Ok, noted...I guess I need to let that sync in...because of the possibility of the draw? Cheers mate.Orodruin said:What is being pointed out in the last few messages is that ”Andy does not win game” is not equivalent to ”Bev wins game”.
Probability is a measure of the likelihood that a certain event will occur. It is expressed as a number between 0 and 1, where 0 indicates impossibility and 1 indicates certainty.
Probability is calculated by dividing the number of favorable outcomes by the total number of possible outcomes.

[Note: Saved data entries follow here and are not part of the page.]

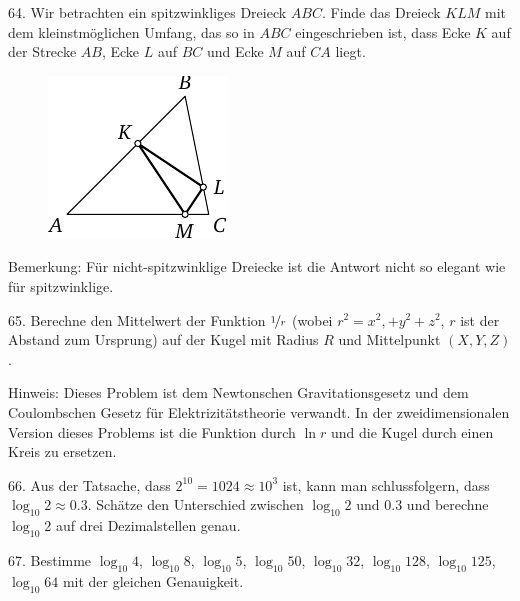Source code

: \begin{problem}{64.}
	Wir betrachten ein spitzwinkliges Dreieck $ABC$. Finde das Dreieck $KLM$ mit dem kleinstmöglichen Umfang, das so in $ABC$ eingeschrieben ist, dass Ecke $K$ auf der Strecke $AB$, Ecke $L$ auf $BC$ und Ecke $M$ auf $CA$ liegt. 
	\begin{figure}
		\includegraphics{taskbook-48} 
	\end{figure}

	\begin{note}{Bemerkung:}
		Für nicht-spitzwinklige Dreiecke ist die Antwort nicht so elegant wie für spitzwinklige.
	\end{note}
\end{problem}

\begin{problem}{65.}
	Berechne den Mittelwert der Funktion $\nicefrac{1}{r}$ (wobei $r^2 =x^2,+y^2+z^2$, $r$ ist der Abstand zum Ursprung)  auf der Kugel mit Radius $R$ und Mittelpunkt $(X,Y,Z)$.

	\begin{note}{Hinweis:}
		Dieses Problem ist dem Newtonschen Gravitationsgesetz und dem Coulombschen Gesetz für Elektrizitätstheorie verwandt. In der zweidimensionalen Version dieses Problems ist die Funktion durch $\ln r$ und die Kugel durch einen Kreis zu ersetzen.
	\end{note}
\end{problem}

\begin{problem}{66.}
	Aus der Tatsache, dass $2^{10}=1024 \approx 10^3$ ist, kann man schlussfolgern, dass $\log_{10} 2 \approx 0.3$. Schätze den Unterschied zwischen $\log_{10} 2$ und $0.3$ und berechne $\log_{10} 2$ auf drei Dezimalstellen genau. 
\end{problem}

\begin{problem}{67.}
	Bestimme $\log_{10} 4$, $\log_{10} 8$, $\log_{10} 5$, $\log_{10} 50$, $\log_{10} 32$, $\log_{10} 128$, $\log_{10} 125$, $\log_{10} 64$ mit der gleichen Genauigkeit.
\end{problem}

For example, if there are 5 red marbles and 10 total marbles in a bag, the probability of picking a red marble is 5/10 or 0.5.
There are many factors that can affect the probability of Andy winning the match, including his skill level, physical condition, mental state, and the skill level of his opponent.
No, probability cannot guarantee a win for Andy. It only provides a measure of the likelihood of him winning based on the available information.
Probability can be useful in predicting the outcome of a match by providing insight into the likelihood of a certain result. It can also help in making informed decisions and strategies based on the probabilities of different outcomes.